=== THE INPUT ===

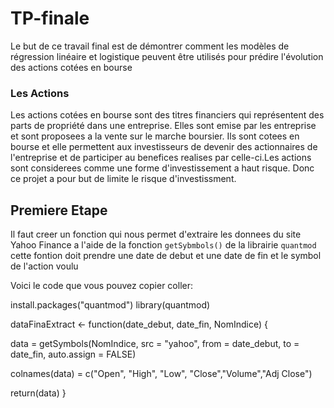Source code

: # TP-finale

Le but de ce travail final est de démontrer comment les modèles de régression linéaire et logistique peuvent être utilisés pour prédire l'évolution des actions cotées en bourse

### Les Actions 

Les actions cotées en bourse sont des titres financiers qui représentent des parts de propriété dans une entreprise. Elles sont emise par les entreprise et sont proposees a la vente sur le marche boursier.  Ils sont cotees en bourse et elle permettent aux investisseurs de devenir des actionnaires de l'entreprise et de participer au benefices realises par celle-ci.Les actions sont considerees comme une forme d'investissement a haut risque. Donc ce projet a pour but de limite le risque d'investissment. 


## Premiere Etape 
 
 
 Il faut creer un fonction qui nous permet d'extraire les donnees du site Yahoo Finance a l'aide de la fonction `getSybmbols()` de la librairie `quantmod` 
  cette fontion doit prendre une date de debut et une date de fin et le symbol de l'action voulu 
 
 Voici le code que vous pouvez copier coller: 
 
install.packages("quantmod")
library(quantmod) 


dataFinaExtract <- function(date_debut, date_fin, NomIndice) {
  
  
  data = getSymbols(NomIndice, src = "yahoo", from = date_debut, to = date_fin, auto.assign = FALSE)
  
  colnames(data) = c("Open", "High", "Low", "Close","Volume","Adj Close")
  
  return(data)
}
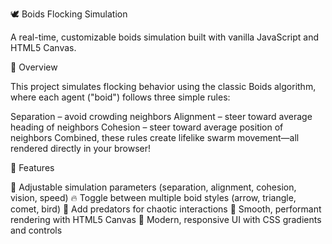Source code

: 🕊️ Boids Flocking Simulation

A real-time, customizable boids simulation built with vanilla JavaScript and HTML5 Canvas.

<!-- Optional: Add an actual screenshot or GIF -->

🎯 Overview

This project simulates flocking behavior using the classic Boids algorithm, where each agent ("boid") follows three simple rules:

Separation – avoid crowding neighbors
Alignment – steer toward average heading of neighbors
Cohesion – steer toward average position of neighbors
Combined, these rules create lifelike swarm movement—all rendered directly in your browser!

🚀 Features

🧠 Adjustable simulation parameters (separation, alignment, cohesion, vision, speed)
🔥 Toggle between multiple boid styles (arrow, triangle, comet, bird)
🦈 Add predators for chaotic interactions
🧩 Smooth, performant rendering with HTML5 Canvas
🎨 Modern, responsive UI with CSS gradients and controls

===

**AIM OF THE TASK:** Show every line above in which the word "Canvas" occurs.

**WORKED SOLUTION:**
A real-time, customizable boids simulation built with vanilla JavaScript and HTML5 Canvas.
🧩 Smooth, performant rendering with HTML5 Canvas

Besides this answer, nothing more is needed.